In August 2024, the American Bar Association House of Delegates adopted ABA Resolution 512. The accompanying Formal Opinion 512 had been released by the ABA Standing Committee on Ethics and Professional Responsibility on July 29, 2024 — roughly one week earlier. Together they are the first national-level ethics articulation for generative AI in legal practice. In the same window, at least ten state and local bars have layered their own opinions on top. Most solo and small-firm shops we have audited still do not have a written firm AI policy at all.

The gap is the whole reason /legal/aba-512-audit exists. It walks a firm through what ABA 512 and the major state opinions actually require, scores the firm against a 12-point checklist, and outputs a policy draft the firm can take to its outside ethics counsel before signing. None of what follows is legal advice. Run the actual policy past a Lawyers' Professional Responsibility expert in your jurisdiction before you adopt it.

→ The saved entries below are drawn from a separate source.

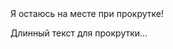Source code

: <!DOCTYPE html>
<html lang="en">
<head>
    <meta charset="UTF-8">
    <meta name="viewport" content="width=device-width, initial-scale=1.0">
    <title>BookNow</title>
    <link rel="preconnect" href="https://fonts.googleapis.com">
    <link rel="preconnect" href="https://fonts.gstatic.com" crossorigin>
    <link href="https://fonts.googleapis.com/css2?family=Raleway:ital,wght@0,100..900;1,100..900&family=Roboto:ital,wght@0,100;0,300;0,400;0,500;0,700;0,900;1,100;1,300;1,400;1,500;1,700;1,900&display=swap" rel="stylesheet">
    <link rel="stylesheet" href="/css/style.css">
</head>
<body>
    <div class="content">
        <div class="sticky-element">
            Я остаюсь на месте при прокрутке!
        </div>
        <div class="text">
            <p>Длинный текст для прокрутки...</p>
        </div>
    </div>
</body>
</html>
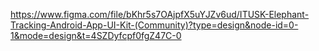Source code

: https://www.figma.com/file/bKhr5s7OAjpfX5uYJZv6ud/ITUSK-Elephant-Tracking-Android-App-UI-Kit-(Community)?type=design&node-id=0-1&mode=design&t=4SZDyfcpf0fgZ47C-0
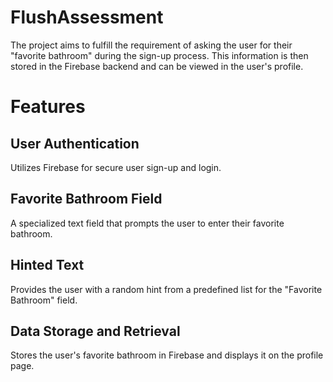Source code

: # FlushAssessment
The project aims to fulfill the requirement of asking the user for their "favorite bathroom" during the sign-up process. This information is then stored in the Firebase backend and can be viewed in the user's profile.

# Features

## User Authentication
Utilizes Firebase for secure user sign-up and login.

## Favorite Bathroom Field
A specialized text field that prompts the user to enter their favorite bathroom.

## Hinted Text
Provides the user with a random hint from a predefined list for the "Favorite Bathroom" field.

## Data Storage and Retrieval
Stores the user's favorite bathroom in Firebase and displays it on the profile page.
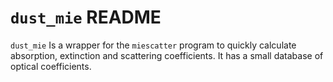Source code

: `dust_mie` README
==========================================
`dust_mie` Is a wrapper for the `miescatter` program to quickly calculate absorption, extinction and scattering coefficients.
It has a small database of optical coefficients.


<!-- See the read-the-docs page for information on how to install and use `dust_mie`:
[https://dust_mie.readthedocs.io/en/latest/](https://dust_mie.readthedocs.io/en/latest/) -->

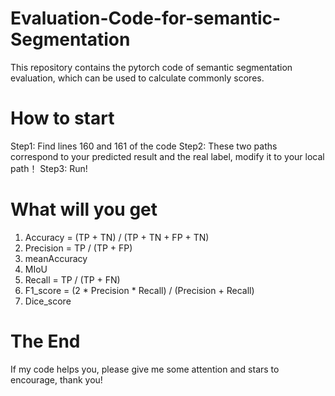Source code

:# Evaluation-Code-for-semantic-Segmentation
This repository contains the pytorch code of semantic segmentation evaluation, which can be used to calculate commonly scores.
# How to start
Step1: Find lines 160 and 161 of the code
Step2: These two paths correspond to your predicted result and the real label, modify it to your local path！
Step3: Run!
# What will you get
1. Accuracy = (TP + TN) / (TP + TN + FP + TN)
2. Precision = TP / (TP + FP)
3. meanAccuracy
4. MIoU
5. Recall = TP / (TP + FN)
6. F1_score = (2 * Precision * Recall) / (Precision + Recall)
7. Dice_score
# The End
If my code helps you, please give me some attention and stars to encourage, thank you!
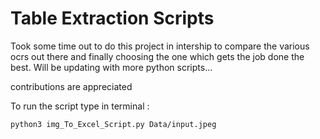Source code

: # Table Extraction Scripts


Took some time out to do this project in intership to compare the various ocrs out there and finally choosing the one which gets the job done the best. 
Will be updating with more python scripts...

contributions are appreciated

To run the script type in terminal :

    python3 img_To_Excel_Script.py Data/input.jpeg
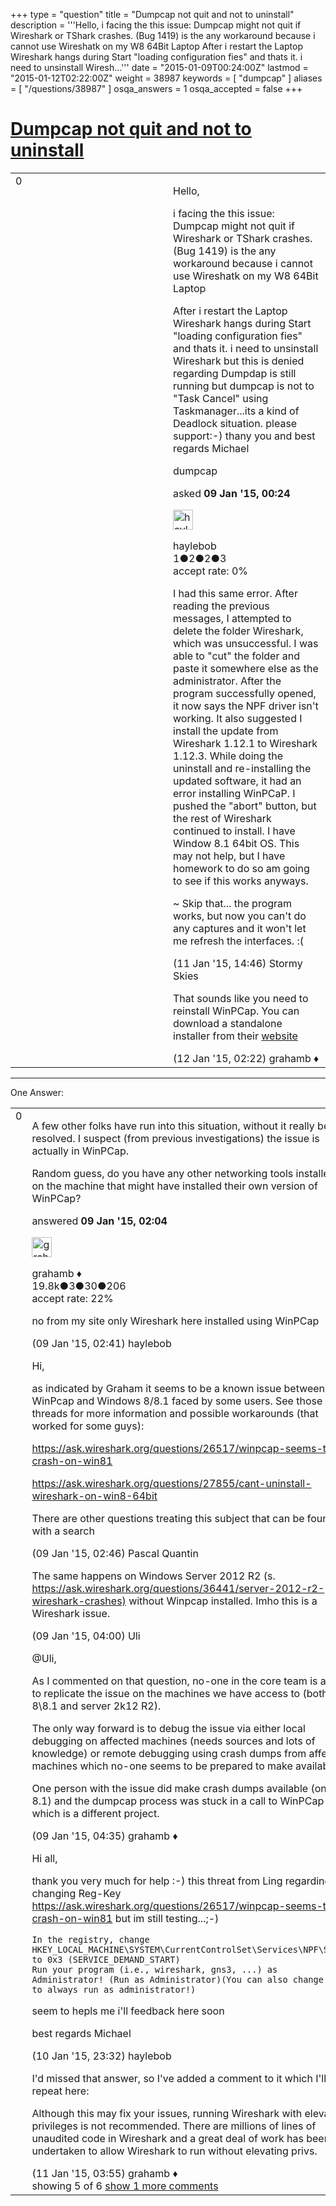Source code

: +++
type = "question"
title = "Dumpcap not quit and not to uninstall"
description = '''Hello, i facing the this issue: Dumpcap might not quit if Wireshark or TShark crashes. (Bug 1419) is the any workaround because i cannot use Wireshatk on my W8 64Bit Laptop After i restart the Laptop Wireshark hangs during Start &quot;loading configuration fies&quot;  and thats it. i need to unsinstall Wiresh...'''
date = "2015-01-09T00:24:00Z"
lastmod = "2015-01-12T02:22:00Z"
weight = 38987
keywords = [ "dumpcap" ]
aliases = [ "/questions/38987" ]
osqa_answers = 1
osqa_accepted = false
+++

<div class="headNormal">

# [Dumpcap not quit and not to uninstall](/questions/38987/dumpcap-not-quit-and-not-to-uninstall)

</div>

<div id="main-body">

<div id="askform">

<table id="question-table" style="width:100%;"><colgroup><col style="width: 50%" /><col style="width: 50%" /></colgroup><tbody><tr class="odd"><td style="width: 30px; vertical-align: top"><div class="vote-buttons"><span id="post-38987-upvote" class="ajax-command post-vote up" rel="nofollow" title="I like this post (click again to cancel)"> </span><div id="post-38987-score" class="post-score" title="current number of votes">0</div><span id="post-38987-downvote" class="ajax-command post-vote down" rel="nofollow" title="I dont like this post (click again to cancel)"> </span> <span id="favorite-mark" class="ajax-command favorite-mark" rel="nofollow" title="mark/unmark this question as favorite (click again to cancel)"> </span><div id="favorite-count" class="favorite-count"></div></div></td><td><div id="item-right"><div class="question-body"><p>Hello,</p><p>i facing the this issue: Dumpcap might not quit if Wireshark or TShark crashes. (Bug 1419) is the any workaround because i cannot use Wireshatk on my W8 64Bit Laptop</p><p>After i restart the Laptop Wireshark hangs during Start "loading configuration fies" and thats it. i need to unsinstall Wireshark but this is denied regarding Dumpdap is still running but dumpcap is not to "Task Cancel" using Taskmanager...its a kind of Deadlock situation. please support:-) thany you and best regards Michael</p></div><div id="question-tags" class="tags-container tags"><span class="post-tag tag-link-dumpcap" rel="tag" title="see questions tagged &#39;dumpcap&#39;">dumpcap</span></div><div id="question-controls" class="post-controls"></div><div class="post-update-info-container"><div class="post-update-info post-update-info-user"><p>asked <strong>09 Jan '15, 00:24</strong></p><img src="https://secure.gravatar.com/avatar/baada888dc89f73d863e1da94b0bec0a?s=32&amp;d=identicon&amp;r=g" class="gravatar" width="32" height="32" alt="haylebob&#39;s gravatar image" /><p><span>haylebob</span><br />
<span class="score" title="1 reputation points">1</span><span title="2 badges"><span class="badge1">●</span><span class="badgecount">2</span></span><span title="2 badges"><span class="silver">●</span><span class="badgecount">2</span></span><span title="3 badges"><span class="bronze">●</span><span class="badgecount">3</span></span><br />
<span class="accept_rate" title="Rate of the user&#39;s accepted answers">accept rate:</span> <span title="haylebob has no accepted answers">0%</span></p></div></div><div id="comments-container-38987" class="comments-container"><span id="39063"></span><div id="comment-39063" class="comment"><div id="post-39063-score" class="comment-score"></div><div class="comment-text"><p>I had this same error. After reading the previous messages, I attempted to delete the folder Wireshark, which was unsuccessful. I was able to "cut" the folder and paste it somewhere else as the administrator. After the program successfully opened, it now says the NPF driver isn't working. It also suggested I install the update from Wireshark 1.12.1 to Wireshark 1.12.3. While doing the uninstall and re-installing the updated software, it had an error installing WinPCaP. I pushed the "abort" button, but the rest of Wireshark continued to install. I have Window 8.1 64bit OS. This may not help, but I have homework to do so am going to see if this works anyways.<br />
</p><p>~ Skip that... the program works, but now you can't do any captures and it won't let me refresh the interfaces. :(</p></div><div id="comment-39063-info" class="comment-info"><span class="comment-age">(11 Jan '15, 14:46)</span> <span class="comment-user userinfo">Stormy Skies</span></div></div><span id="39072"></span><div id="comment-39072" class="comment"><div id="post-39072-score" class="comment-score"></div><div class="comment-text"><p>That sounds like you need to reinstall WinPCap. You can download a standalone installer from their <a href="http://www.winpcap.org/install/">website</a></p></div><div id="comment-39072-info" class="comment-info"><span class="comment-age">(12 Jan '15, 02:22)</span> <span class="comment-user userinfo">grahamb ♦</span></div></div></div><div id="comment-tools-38987" class="comment-tools"></div><div class="clear"></div><div id="comment-38987-form-container" class="comment-form-container"></div><div class="clear"></div></div></td></tr></tbody></table>

------------------------------------------------------------------------

<div class="tabBar">

<span id="sort-top"></span>

<div class="headQuestions">

One Answer:

</div>

</div>

<span id="38989"></span>

<div id="answer-container-38989" class="answer">

<table style="width:100%;"><colgroup><col style="width: 50%" /><col style="width: 50%" /></colgroup><tbody><tr class="odd"><td style="width: 30px; vertical-align: top"><div class="vote-buttons"><span id="post-38989-upvote" class="ajax-command post-vote up" rel="nofollow" title="I like this post (click again to cancel)"> </span><div id="post-38989-score" class="post-score" title="current number of votes">0</div><span id="post-38989-downvote" class="ajax-command post-vote down" rel="nofollow" title="I dont like this post (click again to cancel)"> </span></div></td><td><div class="item-right"><div class="answer-body"><p>A few other folks have run into this situation, without it really being resolved. I suspect (from previous investigations) the issue is actually in WinPCap.</p><p>Random guess, do you have any other networking tools installed on the machine that might have installed their own version of WinPCap?</p></div><div class="answer-controls post-controls"></div><div class="post-update-info-container"><div class="post-update-info post-update-info-user"><p>answered <strong>09 Jan '15, 02:04</strong></p><img src="https://secure.gravatar.com/avatar/d2a7e24ca66604c749c7c88c1da8ff78?s=32&amp;d=identicon&amp;r=g" class="gravatar" width="32" height="32" alt="grahamb&#39;s gravatar image" /><p><span>grahamb ♦</span><br />
<span class="score" title="19834 reputation points"><span>19.8k</span></span><span title="3 badges"><span class="badge1">●</span><span class="badgecount">3</span></span><span title="30 badges"><span class="silver">●</span><span class="badgecount">30</span></span><span title="206 badges"><span class="bronze">●</span><span class="badgecount">206</span></span><br />
<span class="accept_rate" title="Rate of the user&#39;s accepted answers">accept rate:</span> <span title="grahamb has 274 accepted answers">22%</span> </br></p></div></div><div id="comments-container-38989" class="comments-container"><span id="38992"></span><div id="comment-38992" class="comment"><div id="post-38992-score" class="comment-score"></div><div class="comment-text"><p>no from my site only Wireshark here installed using WinPCap</p></div><div id="comment-38992-info" class="comment-info"><span class="comment-age">(09 Jan '15, 02:41)</span> <span class="comment-user userinfo">haylebob</span></div></div><span id="38993"></span><div id="comment-38993" class="comment"><div id="post-38993-score" class="comment-score"></div><div class="comment-text"><p>Hi,</p><p>as indicated by Graham it seems to be a known issue between WinPcap and Windows 8/8.1 faced by some users. See those threads for more information and possible workarounds (that worked for some guys):</p><p><a href="https://ask.wireshark.org/questions/26517/winpcap-seems-to-crash-on-win81">https://ask.wireshark.org/questions/26517/winpcap-seems-to-crash-on-win81</a></p><p><a href="https://ask.wireshark.org/questions/27855/cant-uninstall-wireshark-on-win8-64bit">https://ask.wireshark.org/questions/27855/cant-uninstall-wireshark-on-win8-64bit</a></p><p>There are other questions treating this subject that can be found with a search</p></div><div id="comment-38993-info" class="comment-info"><span class="comment-age">(09 Jan '15, 02:46)</span> <span class="comment-user userinfo">Pascal Quantin</span></div></div><span id="38994"></span><div id="comment-38994" class="comment"><div id="post-38994-score" class="comment-score"></div><div class="comment-text"><p>The same happens on Windows Server 2012 R2 (s. <a href="https://ask.wireshark.org/questions/36441/server-2012-r2-wireshark-crashes)">https://ask.wireshark.org/questions/36441/server-2012-r2-wireshark-crashes)</a> without Winpcap installed. Imho this is a Wireshark issue.</p></div><div id="comment-38994-info" class="comment-info"><span class="comment-age">(09 Jan '15, 04:00)</span> <span class="comment-user userinfo">Uli</span></div></div><span id="38995"></span><div id="comment-38995" class="comment"><div id="post-38995-score" class="comment-score"></div><div class="comment-text"><p><span>@Uli</span>,</p><p>As I commented on that question, no-one in the core team is able to replicate the issue on the machines we have access to (both 8\8.1 and server 2k12 R2).</p><p>The only way forward is to debug the issue via either local debugging on affected machines (needs sources and lots of knowledge) or remote debugging using crash dumps from affected machines which no-one seems to be prepared to make available.</p><p>One person with the issue did make crash dumps available (on 8 or 8.1) and the dumpcap process was stuck in a call to WinPCap which is a different project.</p></div><div id="comment-38995-info" class="comment-info"><span class="comment-age">(09 Jan '15, 04:35)</span> <span class="comment-user userinfo">grahamb ♦</span></div></div><span id="39035"></span><div id="comment-39035" class="comment"><div id="post-39035-score" class="comment-score"></div><div class="comment-text"><p>Hi all,</p><p>thank you very much for help :-) this threat from Ling regarding changing Reg-Key <a href="https://ask.wireshark.org/questions/26517/winpcap-seems-to-crash-on-win81">https://ask.wireshark.org/questions/26517/winpcap-seems-to-crash-on-win81</a> but im still testing...;-)</p><pre><code>In the registry, change HKEY_LOCAL_MACHINE\SYSTEM\CurrentControlSet\Services\NPF\Start to 0x3 (SERVICE_DEMAND_START)
Run your program (i.e., wireshark, gns3, ...) as Administrator! (Run as Administrator)(You can also change it to always run as administrator!)</code></pre><p>seem to hepls me i'll feedback here soon</p><p>best regards Michael</p></div><div id="comment-39035-info" class="comment-info"><span class="comment-age">(10 Jan '15, 23:32)</span> <span class="comment-user userinfo">haylebob</span></div></div><span id="39039"></span><div id="comment-39039" class="comment not_top_scorer"><div id="post-39039-score" class="comment-score"></div><div class="comment-text"><p>I'd missed that answer, so I've added a comment to it which I'll repeat here:</p><p>Although this may fix your issues, running Wireshark with elevated privileges is not recommended. There are millions of lines of unaudited code in Wireshark and a great deal of work has been undertaken to allow Wireshark to run without elevating privs.</p></div><div id="comment-39039-info" class="comment-info"><span class="comment-age">(11 Jan '15, 03:55)</span> <span class="comment-user userinfo">grahamb ♦</span></div></div></div><div id="comment-tools-38989" class="comment-tools"><span class="comments-showing"> showing 5 of 6 </span> <a href="#" class="show-all-comments-link">show 1 more comments</a></div><div class="clear"></div><div id="comment-38989-form-container" class="comment-form-container"></div><div class="clear"></div></div></td></tr></tbody></table>

</div>

<div class="paginator-container-left">

</div>

</div>

</div>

What ABA Resolution 512 and Formal Opinion 512 actually say

The ABA's posture in Formal Opinion 512 is that the existing Model Rules already cover generative AI use — there are no new rules, only existing rules applied to a new tool. The opinion walks through seven duties: competence (Rule 1.1), confidentiality (Rule 1.6), communication (Rule 1.4), supervisory obligations (Rules 5.1 and 5.3), responsibilities to the tribunal (Rule 3.3), reasonable fees (Rule 1.5), and the duty to comply with applicable law.

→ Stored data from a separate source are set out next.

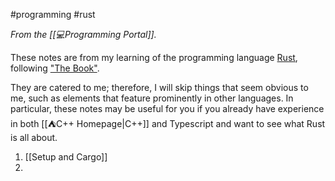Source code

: #programming #rust 

*From the [[💻Programming Portal]].*

These notes are from my learning of the programming language [Rust](https://www.rust-lang.org/), following ["The Book"](https://doc.rust-lang.org/book/).

They are catered to me; therefore, I will skip things that seem obvious to me, such as elements that feature prominently in other languages. In particular, these notes may be useful for you if you already have experience in both [[⛺C++ Homepage|C++]] and Typescript and want to see what Rust is all about.

1. [[Setup and Cargo]]
2. 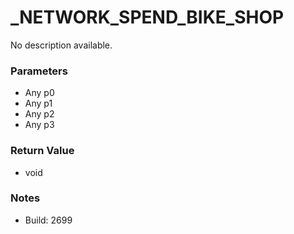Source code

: # _NETWORK_SPEND_BIKE_SHOP

No description available.

### Parameters
* Any p0
* Any p1
* Any p2
* Any p3

### Return Value
* void

### Notes
* Build: 2699

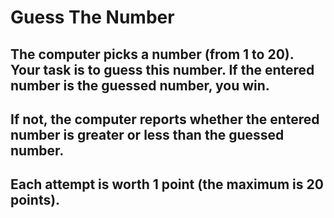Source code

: # Guess The Number

## The computer picks a number (from 1 to 20). Your task is to guess this number. If the entered number is the guessed number, you win.
## If not, the computer reports whether the entered number is greater or less than the guessed number.
## Each attempt is worth 1 point (the maximum is 20 points).
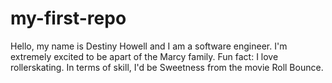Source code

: # my-first-repo
Hello, my name is Destiny Howell and I am a software engineer. I'm extremely excited to be apart of the Marcy family.
Fun fact: I love rollerskating. In terms of skill, I'd be Sweetness from the movie Roll Bounce. 
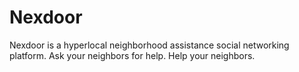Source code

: # Nexdoor
Nexdoor is a hyperlocal neighborhood assistance social networking platform. Ask your neighbors for help. Help your neighbors. 

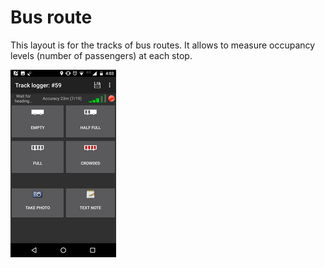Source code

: # Bus route

This layout is for the tracks of bus routes. It allows to measure occupancy levels (number of passengers) at each stop.

![Image of layout](layout.png)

The two clauses to commit to memory are the verification clause and the supervision clause.

On verification, Comment 8 to Model Rule 1.1 — the technology-competence comment now adopted in 40+ states — requires lawyers to "keep abreast of changes in the law and its practice, including the benefits and risks associated with relevant technology." Formal Opinion 512 reads that against generative AI's well-documented hallucination problem and concludes that lawyers must independently verify any factual or legal output from a GAI tool before relying on it. The Mata v. Avianca sanction, the Park v. Kim sanction, and the half-dozen sanctions that have followed are the disciplinary record on what happens when lawyers do not.

On supervision, Rules 5.1 and 5.3 carry over directly. A managing partner is responsible for ensuring associates and non-lawyer staff (including AI tools used as if they were non-lawyer staff) operate within the rules. That obligation is non-delegable. The opinion is explicit that a firm cannot outsource its AI-supervision duty to the vendor.

The third sticky clause is on confidentiality. Model Rule 1.6 prohibits disclosing information relating to the representation without informed consent. Formal Opinion 512 treats the act of feeding client information into a self-learning GAI tool as a potential disclosure.

The state bars that have layered on top

Ten of the 50 state bars (plus DC and several judicial-conduct counterparts) have published formal opinions or written guidance since Q4 2023. The pattern across them is consistent — most cite the ABA opinion approvingly, then add jurisdiction-specific overlays.

California. The State Bar's Standing Committee on Professional Responsibility and Conduct issued Practical Guidance for the Use of Generative AI in the Practice of Law in November 2023 — the first major state-bar document on the topic. California's overlay is heavy on confidentiality and on billing. Time saved by AI cannot be billed as if it were lawyer time.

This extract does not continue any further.